The first-of-its kind device is currently under review by the U.S. Food and Drug Administration for approval of a humanitarian device exemption based on evidence of safety and probable benefit. “The Melody transcatheter valve is a viable procedural alternative designed to reduce the number of invasive surgeries and their associated risks,” said Dr. Evan Zahn, director of cardiology at Miami Children’s Hospital’s Congenital Heart Institute and lead author of the published study. “It represents an exciting breakthrough for individuals who typically require numerous open-heart surgeries during the course of their lifetime.”

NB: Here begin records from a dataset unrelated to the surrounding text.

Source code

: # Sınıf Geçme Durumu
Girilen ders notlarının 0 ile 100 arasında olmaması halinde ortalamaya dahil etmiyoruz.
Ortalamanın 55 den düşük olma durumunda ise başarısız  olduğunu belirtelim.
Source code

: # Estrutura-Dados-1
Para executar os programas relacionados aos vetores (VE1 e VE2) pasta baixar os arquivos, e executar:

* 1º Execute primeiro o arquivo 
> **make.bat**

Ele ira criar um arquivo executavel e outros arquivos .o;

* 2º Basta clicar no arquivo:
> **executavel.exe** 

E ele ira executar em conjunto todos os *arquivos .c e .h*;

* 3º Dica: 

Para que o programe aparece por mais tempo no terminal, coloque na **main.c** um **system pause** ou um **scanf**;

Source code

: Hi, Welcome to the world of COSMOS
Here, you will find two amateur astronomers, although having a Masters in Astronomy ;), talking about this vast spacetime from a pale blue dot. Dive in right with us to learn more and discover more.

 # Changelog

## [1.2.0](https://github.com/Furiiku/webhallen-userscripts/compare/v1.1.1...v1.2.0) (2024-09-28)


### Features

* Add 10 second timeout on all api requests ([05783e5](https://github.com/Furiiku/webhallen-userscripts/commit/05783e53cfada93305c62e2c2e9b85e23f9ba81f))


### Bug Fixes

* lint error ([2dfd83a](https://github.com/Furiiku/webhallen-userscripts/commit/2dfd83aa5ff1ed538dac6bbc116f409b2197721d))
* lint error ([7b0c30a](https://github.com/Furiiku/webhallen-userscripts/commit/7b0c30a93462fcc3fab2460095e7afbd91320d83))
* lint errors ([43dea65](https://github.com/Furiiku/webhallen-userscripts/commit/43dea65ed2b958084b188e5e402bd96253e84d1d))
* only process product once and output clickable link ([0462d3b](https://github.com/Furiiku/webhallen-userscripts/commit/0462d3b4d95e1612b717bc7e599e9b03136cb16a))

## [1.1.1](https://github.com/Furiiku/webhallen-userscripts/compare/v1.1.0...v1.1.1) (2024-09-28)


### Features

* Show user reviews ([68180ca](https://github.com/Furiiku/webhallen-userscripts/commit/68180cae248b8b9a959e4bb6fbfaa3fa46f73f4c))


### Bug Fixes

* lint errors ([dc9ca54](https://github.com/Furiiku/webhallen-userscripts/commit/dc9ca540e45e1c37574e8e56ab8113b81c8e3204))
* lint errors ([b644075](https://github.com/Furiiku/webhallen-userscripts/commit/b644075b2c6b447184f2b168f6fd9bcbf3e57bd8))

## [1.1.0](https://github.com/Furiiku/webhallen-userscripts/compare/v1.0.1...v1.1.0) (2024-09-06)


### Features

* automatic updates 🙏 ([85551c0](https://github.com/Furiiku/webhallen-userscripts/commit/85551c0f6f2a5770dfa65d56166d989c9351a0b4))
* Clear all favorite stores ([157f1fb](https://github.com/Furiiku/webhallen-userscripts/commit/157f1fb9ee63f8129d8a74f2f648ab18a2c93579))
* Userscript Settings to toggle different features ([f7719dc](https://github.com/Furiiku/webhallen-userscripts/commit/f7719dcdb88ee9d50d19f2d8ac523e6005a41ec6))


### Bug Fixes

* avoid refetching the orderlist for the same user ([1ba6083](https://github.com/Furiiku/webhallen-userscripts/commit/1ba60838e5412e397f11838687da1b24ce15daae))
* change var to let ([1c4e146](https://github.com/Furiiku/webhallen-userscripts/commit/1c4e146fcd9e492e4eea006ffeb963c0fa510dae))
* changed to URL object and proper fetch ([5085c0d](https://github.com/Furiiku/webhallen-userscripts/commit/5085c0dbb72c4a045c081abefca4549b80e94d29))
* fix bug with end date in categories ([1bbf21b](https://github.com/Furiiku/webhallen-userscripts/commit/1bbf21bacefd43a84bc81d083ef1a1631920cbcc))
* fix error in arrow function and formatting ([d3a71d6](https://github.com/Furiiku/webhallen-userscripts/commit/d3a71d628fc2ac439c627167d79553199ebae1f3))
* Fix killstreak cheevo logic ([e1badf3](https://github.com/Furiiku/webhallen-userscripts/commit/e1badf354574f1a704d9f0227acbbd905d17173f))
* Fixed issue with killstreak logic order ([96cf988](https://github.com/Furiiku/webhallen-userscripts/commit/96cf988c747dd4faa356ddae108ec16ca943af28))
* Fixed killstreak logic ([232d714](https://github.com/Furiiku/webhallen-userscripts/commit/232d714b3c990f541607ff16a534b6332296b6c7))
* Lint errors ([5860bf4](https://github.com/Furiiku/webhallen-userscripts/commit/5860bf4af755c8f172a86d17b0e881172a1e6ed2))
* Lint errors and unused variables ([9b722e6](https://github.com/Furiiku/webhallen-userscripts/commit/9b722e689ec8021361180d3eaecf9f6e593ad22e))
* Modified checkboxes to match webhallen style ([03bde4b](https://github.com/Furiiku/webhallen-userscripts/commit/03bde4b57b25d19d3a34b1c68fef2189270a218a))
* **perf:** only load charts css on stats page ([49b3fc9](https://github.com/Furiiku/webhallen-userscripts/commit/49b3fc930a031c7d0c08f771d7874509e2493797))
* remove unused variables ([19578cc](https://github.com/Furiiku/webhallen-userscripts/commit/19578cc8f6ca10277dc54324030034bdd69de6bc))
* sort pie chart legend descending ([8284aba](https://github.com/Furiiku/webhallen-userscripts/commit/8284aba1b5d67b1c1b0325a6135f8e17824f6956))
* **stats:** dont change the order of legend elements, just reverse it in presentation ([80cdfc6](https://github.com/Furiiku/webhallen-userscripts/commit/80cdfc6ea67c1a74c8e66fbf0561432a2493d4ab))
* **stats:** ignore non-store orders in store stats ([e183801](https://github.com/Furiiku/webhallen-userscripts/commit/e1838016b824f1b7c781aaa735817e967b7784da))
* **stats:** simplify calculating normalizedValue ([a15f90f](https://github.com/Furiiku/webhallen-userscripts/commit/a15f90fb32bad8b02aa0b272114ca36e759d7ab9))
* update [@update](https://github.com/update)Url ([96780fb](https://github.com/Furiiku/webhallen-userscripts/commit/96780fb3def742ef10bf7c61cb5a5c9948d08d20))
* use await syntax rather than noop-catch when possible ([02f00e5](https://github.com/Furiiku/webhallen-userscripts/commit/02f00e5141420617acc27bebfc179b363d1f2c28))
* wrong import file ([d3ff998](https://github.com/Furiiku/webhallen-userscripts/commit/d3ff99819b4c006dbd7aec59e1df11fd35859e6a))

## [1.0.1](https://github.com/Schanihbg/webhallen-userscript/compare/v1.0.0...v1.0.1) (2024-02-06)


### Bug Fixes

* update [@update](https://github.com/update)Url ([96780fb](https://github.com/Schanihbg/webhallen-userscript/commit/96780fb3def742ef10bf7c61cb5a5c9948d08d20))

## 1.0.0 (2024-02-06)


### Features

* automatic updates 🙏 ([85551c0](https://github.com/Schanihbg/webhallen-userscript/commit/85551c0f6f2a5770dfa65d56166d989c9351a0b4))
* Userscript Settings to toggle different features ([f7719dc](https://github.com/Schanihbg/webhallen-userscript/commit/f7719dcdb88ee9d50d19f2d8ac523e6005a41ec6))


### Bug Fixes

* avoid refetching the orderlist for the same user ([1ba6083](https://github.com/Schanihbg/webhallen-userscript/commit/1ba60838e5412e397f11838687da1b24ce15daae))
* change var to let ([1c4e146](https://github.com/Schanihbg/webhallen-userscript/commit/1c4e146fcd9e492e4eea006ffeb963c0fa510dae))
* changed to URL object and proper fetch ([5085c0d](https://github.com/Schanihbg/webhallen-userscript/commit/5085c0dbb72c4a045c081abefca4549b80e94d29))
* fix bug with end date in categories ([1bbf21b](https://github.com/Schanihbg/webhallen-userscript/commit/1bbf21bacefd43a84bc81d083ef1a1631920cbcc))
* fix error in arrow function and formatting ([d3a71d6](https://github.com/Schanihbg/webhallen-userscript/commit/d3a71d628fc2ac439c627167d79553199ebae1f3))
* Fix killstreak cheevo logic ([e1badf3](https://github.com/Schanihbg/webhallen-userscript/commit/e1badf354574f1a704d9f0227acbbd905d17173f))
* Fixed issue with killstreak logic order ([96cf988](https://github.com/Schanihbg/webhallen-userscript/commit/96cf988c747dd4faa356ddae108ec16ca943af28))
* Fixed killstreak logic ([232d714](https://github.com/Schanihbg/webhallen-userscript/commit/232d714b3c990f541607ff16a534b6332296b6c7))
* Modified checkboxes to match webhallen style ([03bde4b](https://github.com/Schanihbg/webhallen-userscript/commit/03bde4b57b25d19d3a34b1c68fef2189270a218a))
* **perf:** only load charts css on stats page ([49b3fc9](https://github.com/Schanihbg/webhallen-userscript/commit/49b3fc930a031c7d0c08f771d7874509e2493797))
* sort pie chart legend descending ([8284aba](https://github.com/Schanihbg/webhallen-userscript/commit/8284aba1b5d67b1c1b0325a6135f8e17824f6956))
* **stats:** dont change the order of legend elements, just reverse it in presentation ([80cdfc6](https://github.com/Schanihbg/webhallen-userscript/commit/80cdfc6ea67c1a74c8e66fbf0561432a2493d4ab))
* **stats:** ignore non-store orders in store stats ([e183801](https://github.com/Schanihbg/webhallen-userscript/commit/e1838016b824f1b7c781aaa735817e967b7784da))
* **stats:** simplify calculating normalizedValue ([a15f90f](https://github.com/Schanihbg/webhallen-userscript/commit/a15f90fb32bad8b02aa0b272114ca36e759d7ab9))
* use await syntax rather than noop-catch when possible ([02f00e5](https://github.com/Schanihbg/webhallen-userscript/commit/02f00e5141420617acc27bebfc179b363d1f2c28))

The study is the first prospective, multi-center trial conducted to evaluate the implantation of the Melody valve. The JACC article reports procedural success in 97 percent of patients; encouraging immediate and six-month patient outcomes with improvements in heart and valve function; and overall acceptable study safety outcomes with no deaths or long-term procedure-related medical complications. “Our goal is to provide effective treatment options for patients with congenital heart disease, and the Melody Pulmonary Transcatheter Valve is an important part of our strategy to develop and deliver transcatheter therapies for diseased valves in all positions of the heart,” said Dr. John Liddicoat, vice president and general manager of the Structural Heart division, part of the CardioVascular business at Medtronic.